## THE TASK
Exclude the pictures, then restate exactly each line of the data below from the first through the line containing "whom computers are".
-=-=-=-=-
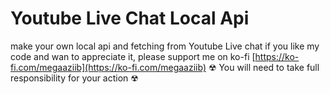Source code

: # Youtube Live Chat Local Api
make your own local api and fetching from Youtube Live chat
if you like my code and wan to appreciate it, please support me on ko-fi [https://ko-fi.com/megaaziib](https://ko-fi.com/megaaziib)
☢ You will need to take full responsibility for your action ☢
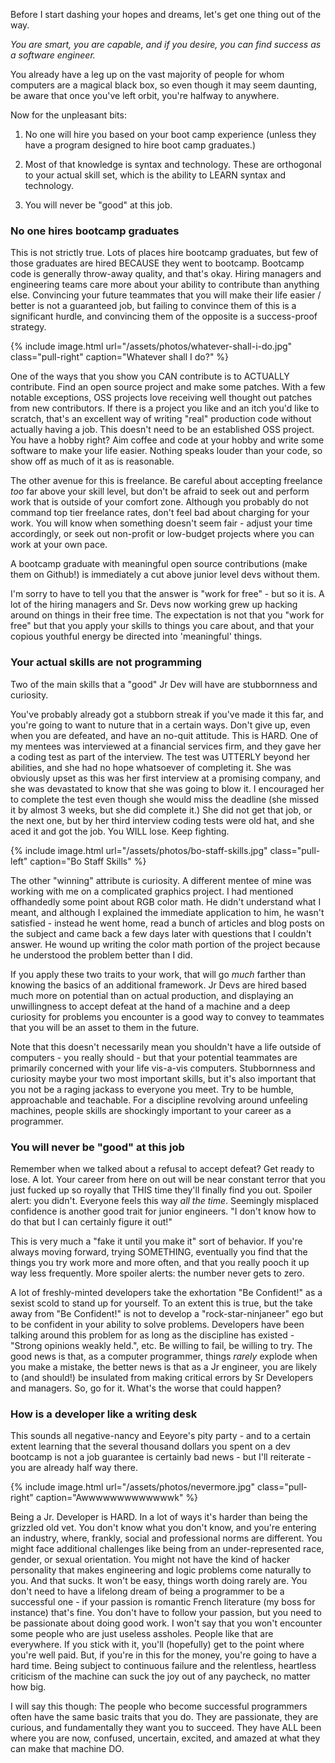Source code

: Before I start dashing your hopes and dreams, let's get one thing out of the way.

_You are smart, you are capable, and if you desire, you can find success as a
software engineer._

You already have a leg up on the vast majority of people for
whom computers are a magical black box, so even though it may seem daunting, be
aware that once you've left orbit, you're halfway to anywhere.

Now for the unpleasant bits:

1. No one will hire you based on your boot camp experience (unless they have a
program designed to hire boot camp graduates.)

2. Most of that knowledge is syntax and technology.  These are orthogonal to
your actual skill set, which is the ability to LEARN syntax and technology.

3. You will never be "good" at this job.

### No one hires bootcamp graduates


This is not strictly true.  Lots of places hire bootcamp graduates, but few of
those graduates are hired BECAUSE they went to bootcamp.  Bootcamp code is
generally throw-away quality, and that's okay.  Hiring managers and engineering
teams care more about your ability to contribute than anything else.
Convincing your future teammates that you will make their life easier / better
is not a guaranteed job, but failing to convince them of this is a significant
hurdle, and convincing them of the opposite is a success-proof strategy.

{% include image.html url="/assets/photos/whatever-shall-i-do.jpg" class="pull-right" caption="Whatever shall I do?" %}

One of the ways that you show you CAN contribute is to ACTUALLY contribute. Find
an open source project and make some patches.  With a few notable exceptions,
OSS projects love receiving well thought out patches from new contributors. If
there is a project you like and an itch you'd like to scratch, that's an excellent
way of writing "real" production code without actually having a job.  This doesn't
need to be an established OSS project. You have a hobby right?  Aim coffee and
code at your hobby and write some software to make your life easier.  Nothing
speaks louder than your code, so show off as much of it as is reasonable.

The other avenue for this is freelance.  Be careful about accepting freelance
_too_ far above your skill level, but don't be afraid to seek out and perform
work that is outside of your comfort zone.  Although you probably do not command
top tier freelance rates, don't feel bad about charging for your work.  You will
know when something doesn't seem fair - adjust your time accordingly, or seek out
non-profit or low-budget projects where you can work at your own pace.

A bootcamp graduate with meaningful open source contributions
(make them on Github!) is immediately a cut above junior level devs without them.

I'm sorry to have to tell you that the answer is "work for free" - but so it is.
A lot of the hiring managers and Sr. Devs now working grew up hacking around on
things in their free time.  The expectation is not that you "work for free" but
that you apply your skills to things you care about, and that your copious youthful
energy be directed into 'meaningful' things.

### Your actual skills are not programming

Two of the main skills that a "good" Jr Dev will have are stubbornness and
curiosity.


You've probably already got a stubborn streak if you've made it this far, and
you're going to want to nuture that in a certain ways.  Don't give up, even when you
are defeated, and have an no-quit attitude.  This is HARD.  One of my
mentees was interviewed at a financial services firm, and they gave her a
coding test as part of the interview.  The test was UTTERLY beyond her abilities,
and she had no hope whatsoever of completing it.  She was obviously upset as this
was her first interview at a promising company, and she was devastated to know
that she was going to blow it.  I encouraged her to complete the test even though
she would miss the deadline (she missed it by almost 3 weeks, but she did complete
it.) She did not get that job, or the next one, but by her third interview coding
tests were old hat, and she aced it and got the job.  You WILL lose.  Keep fighting.

{% include image.html url="/assets/photos/bo-staff-skills.jpg" class="pull-left" caption="Bo Staff Skills" %}

The other "winning" attribute is curiosity.  A different mentee of mine was working
with me on a complicated graphics project.  I had mentioned offhandedly some
point about RGB color math.  He didn't understand what I meant, and although I
explained the immediate application to him, he wasn't satisfied - instead he went
home, read a bunch of articles and blog posts on the subject and came back a few
days later with questions that I couldn't answer.  He wound up writing the color
math portion of the project because he understood the problem better than I did.

If you apply these two traits to your work, that will go _much_ farther than
knowing the basics of an additional framework.  Jr Devs are hired based much more
on potential than on actual production, and displaying an unwillingness to accept
defeat at the hand of a machine and a deep curiosity for problems you encounter
is a good way to convey to teammates that you will be an asset to them in
the future.

Note that this doesn't necessarily mean you shouldn't have a life outside of
computers - you really should - but that your potential teammates are primarily
concerned with your life vis-a-vis computers.  Stubbornness and curiosity maybe
your two most important skills, but it's also important that you not be a raging
jackass to everyone you meet.  Try to be humble, approachable and teachable.
For a discipline revolving around unfeeling machines, people skills are
shockingly important to your career as a programmer.

### You will never be "good" at this job

Remember when we talked about a refusal to accept defeat?  Get ready to lose.
A lot.  Your career from here on out will be near constant terror that you just
fucked up so royally that THIS time they'll finally find you out.  Spoiler alert:
you didn't.  Everyone feels this way _all the time_.  Seemingly misplaced
confidence is another good trait for junior engineers.  "I don't know how to do
that but I can certainly figure it out!"

This is very much a "fake it until you make it" sort of behavior.  If you're
always moving forward, trying SOMETHING, eventually you find that the things
you try work more and more often, and that you really pooch it up way less
frequently.  More spoiler alerts: the number never gets to zero.

A lot of freshly-minted developers take the exhortation "Be Confident!"
as a sexist scold to stand up for yourself.  To an extent this is true, but the
take away from "Be Confident!" is not to develop a "rock-star-ninjaneer" ego
but to be confident in your ability to solve problems.  Developers have been
talking around this problem for as long as the discipline has existed - "Strong
opinions weakly held.", etc. Be willing to fail, be willing to try. The good
news is that, as a computer programmer, things _rarely_ explode when you make a
mistake, the better news is that as a Jr engineer, you are likely to
(and should!) be insulated from making critical errors by Sr Developers and
managers. So, go for it.  What's the worse that could happen?

### How is a developer like a writing desk

This sounds all negative-nancy and Eeyore's pity party - and to a certain extent
learning that the several thousand dollars you spent on a dev bootcamp is not a
job guarantee is certainly bad news - but I'll reiterate - you are already half
way there.

{% include image.html url="/assets/photos/nevermore.jpg" class="pull-right" caption="Awwwwwwwwwwwwwk" %}

Being a Jr. Developer is HARD.  In a lot of ways it's harder than being the
grizzled old vet.  You don't know what you don't know, and you're entering
an industry, where, frankly, social and professional norms are different.
You might face additional challenges like being from an under-represented
race, gender, or sexual orientation. You might not have the kind of hacker
personality that makes engineering and logic problems come naturally to you.
And that sucks.  It won't be easy, things worth doing rarely are.
You don't need to have a lifelong dream of being a programmer to be a successful
one - if your passion is romantic French literature (my boss for instance) that's
fine.  You don't have to follow your passion, but you need to be passionate about
doing good work. I won't say that you won't encounter some people who are just
useless assholes. People like that are everywhere.  If you stick with it, you'll
(hopefully) get to the point where you're well paid. But, if you're in this for
the money, you're going to have a hard time.  Being subject to continuous
failure and the relentless, heartless criticism of the machine can suck the joy
out of any paycheck, no matter how big.

I will say this though:  The people who become successful programmers often have
the same basic traits that you do.  They are passionate, they are curious, and
fundamentally they want you to succeed.  They have ALL been where you are now,
confused, uncertain, excited, and amazed at what they can make that machine DO.
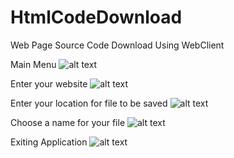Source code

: # HtmlCodeDownload
Web Page Source Code Download Using WebClient

Main Menu
![alt text](https://github.com/sayuj123/HtmlCodeDownload/blob/master/start-menu.jpg)





Enter your website
![alt text](https://github.com/sayuj123/HtmlCodeDownload/blob/master/website-enter.jpg)




Enter your location for file to be saved
![alt text](https://github.com/sayuj123/HtmlCodeDownload/blob/master/saving-location.jpg)




Choose a name for your file
![alt text](https://github.com/sayuj123/HtmlCodeDownload/blob/master/saving-file.jpg)




Exiting Application
![alt text](https://github.com/sayuj123/HtmlCodeDownload/blob/master/exiting.jpg)






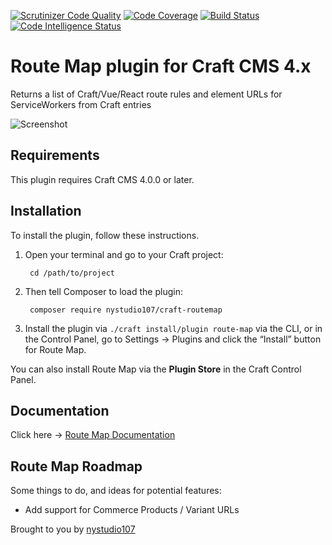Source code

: [![Scrutinizer Code Quality](https://scrutinizer-ci.com/g/nystudio107/craft-routemap/badges/quality-score.png?b=v4)](https://scrutinizer-ci.com/g/nystudio107/craft-routemap/?branch=v4) [![Code Coverage](https://scrutinizer-ci.com/g/nystudio107/craft-routemap/badges/coverage.png?b=v4)](https://scrutinizer-ci.com/g/nystudio107/craft-routemap/?branch=v4) [![Build Status](https://scrutinizer-ci.com/g/nystudio107/craft-routemap/badges/build.png?b=v4)](https://scrutinizer-ci.com/g/nystudio107/craft-routemap/build-status/v4) [![Code Intelligence Status](https://scrutinizer-ci.com/g/nystudio107/craft-routemap/badges/code-intelligence.svg?b=v4)](https://scrutinizer-ci.com/code-intelligence)

# Route Map plugin for Craft CMS 4.x

Returns a list of Craft/Vue/React route rules and element URLs for ServiceWorkers from Craft entries

![Screenshot](./docs/docs/resources/img/plugin-logo.png)

## Requirements

This plugin requires Craft CMS 4.0.0 or later.

## Installation

To install the plugin, follow these instructions.

1. Open your terminal and go to your Craft project:

        cd /path/to/project

2. Then tell Composer to load the plugin:

        composer require nystudio107/craft-routemap

3. Install the plugin via `./craft install/plugin route-map` via the CLI, or in the Control Panel, go to Settings → Plugins and click the “Install” button for Route Map.

You can also install Route Map via the **Plugin Store** in the Craft Control Panel.

## Documentation

Click here -> [Route Map Documentation](https://nystudio107.com/plugins/routemap/documentation)

## Route Map Roadmap

Some things to do, and ideas for potential features:

* Add support for Commerce Products / Variant URLs

Brought to you by [nystudio107](https://nystudio107.com)
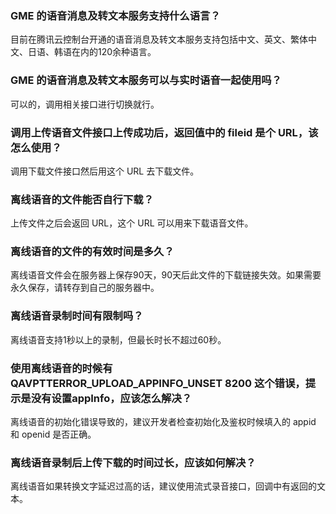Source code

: ### GME 的语音消息及转文本服务支持什么语言？
目前在腾讯云控制台开通的语音消息及转文本服务支持包括中文、英文、繁体中文、日语、韩语在内的120余种语言。


### GME 的语音消息及转文本服务可以与实时语音一起使用吗？
可以的，调用相关接口进行切换就行。


### 调用上传语音文件接口上传成功后，返回值中的 fileid 是个 URL，该怎么使用？
调用下载文件接口然后用这个 URL 去下载文件。


### 离线语音的文件能否自行下载？
上传文件之后会返回 URL，这个 URL 可以用来下载语音文件。

### 离线语音的文件的有效时间是多久？
离线语音文件会在服务器上保存90天，90天后此文件的下载链接失效。如果需要永久保存，请转存到自己的服务器中。

### 离线语音录制时间有限制吗？
离线语音支持1秒以上的录制，但最长时长不超过60秒。

### 使用离线语音的时候有 QAVPTTERROR_UPLOAD_APPINFO_UNSET 8200 这个错误，提示是没有设置appInfo，应该怎么解决？
离线语音的初始化错误导致的，建议开发者检查初始化及鉴权时候填入的 appid 和 openid 是否正确。

### 离线语音录制后上传下载的时间过长，应该如何解决？
离线语音如果转换文字延迟过高的话，建议使用流式录音接口，回调中有返回的文本。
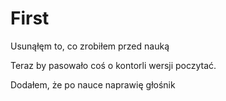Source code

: # First

Usunąłęm to, co zrobiłem przed nauką

Teraz by pasowało coś o kontorli wersji poczytać.

Dodałem, że po nauce naprawię głośnik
-=-=-=-=-
## TASK RESULT
Source code

: # Youtube Live Chat Local Api
make your own local api and fetching from Youtube Live chat
if you like my code and wan to appreciate it, please support me on ko-fi [https://ko-fi.com/megaaziib](https://ko-fi.com/megaaziib)
☢ You will need to take full responsibility for your action ☢
Source code

: Before I start dashing your hopes and dreams, let's get one thing out of the way.

_You are smart, you are capable, and if you desire, you can find success as a
software engineer._

You already have a leg up on the vast majority of people for
whom computers are a magical black box, so even though it may seem daunting, be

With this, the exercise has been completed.